If you represent clients in business transactions and/or intellectual property matters, you know that agreements to purchase hosted, managed or "cloud" computing services are becoming very common in today's business world. More and more companies (and law firms for that matter) are outsourcing all or a portion of their information technology (IT) functions to third parties.

The upside of cloud-based IT is well known: Companies can often save significant money and management time because they don't need to maintain as much IT infrastructure (hardware, software and personnel) in-house.

Lawyers advising clients in this area need to focus clients not only on the business deal (fees, the services provided, risk allocation, etc.), but also on the often complicated operational issues that can give rise to intellectual property concerns (both directly and indirectly).

What follows is a description of some of the more common IP issues that arise in cloud deals.

Confidentiality

By definition, cloud computing raises confidentiality issues because your client's data, documents and proprietary information/trade secrets will be in the hands of a third party.

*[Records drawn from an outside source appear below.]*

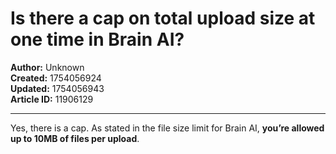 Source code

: # Is there a cap on total upload size at one time in Brain AI?

**Author:** Unknown  
**Created:** 1754056924  
**Updated:** 1754056943  
**Article ID:** 11906129  

---

Yes, there is a cap. As stated in the file size limit for Brain AI, **you’re allowed up to 10MB of files per upload**.
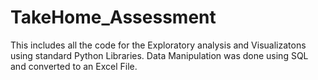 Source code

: # TakeHome_Assessment
This includes all the code for the Exploratory analysis and Visualizatons using standard Python Libraries. Data Manipulation was done using SQL and converted  to an Excel File.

Some key questions to ask the service provider include: Will my client's data be stored on dedicated pieces of hardware (i.e., will there be servers or other storage resources devoted just to my client's information?) or will the data be commingled with that of other customers? What types of service provider personnel will have access to my client's data — employees only? Employees and contractors?

Does the service provider bind all employees and contractors to nondisclosure agreements? Will my client's documents and data physically reside at a facility operated by the service provider itself or will they locate at a third party data center? (Often, the answer is both, because cloud computing companies usually use third-party data centers for backup and redundancy.)

If your client collects data as part of its operations that must be used and stored in compliance with state or federal privacy regulations (e.g, patient information generated by a health care client, credit card information generated by a consumer products client), does the cloud computing service provider have experience with other clients in the relevant industry? Will the arrangement comply with the applicable statutes? Does the service provider make any warranties about assisting with or maintaining such compliance?

If third-party data centers will be used, find out how they are classified in industry parlance — i.e. Tier 1, Tier 2 or Tier 3. These different levels are based on industrywide standards and can be a handy way of determining how secure your client's data is.

Each tier is defined by the data center's infrastructure (e.g., the redundancy of its various telecom and utility services) and its security and access procedures. If your client handles particularly sensitive information, you may want to consider a requirement in the deal documents that all data centers used not be below a certain tier.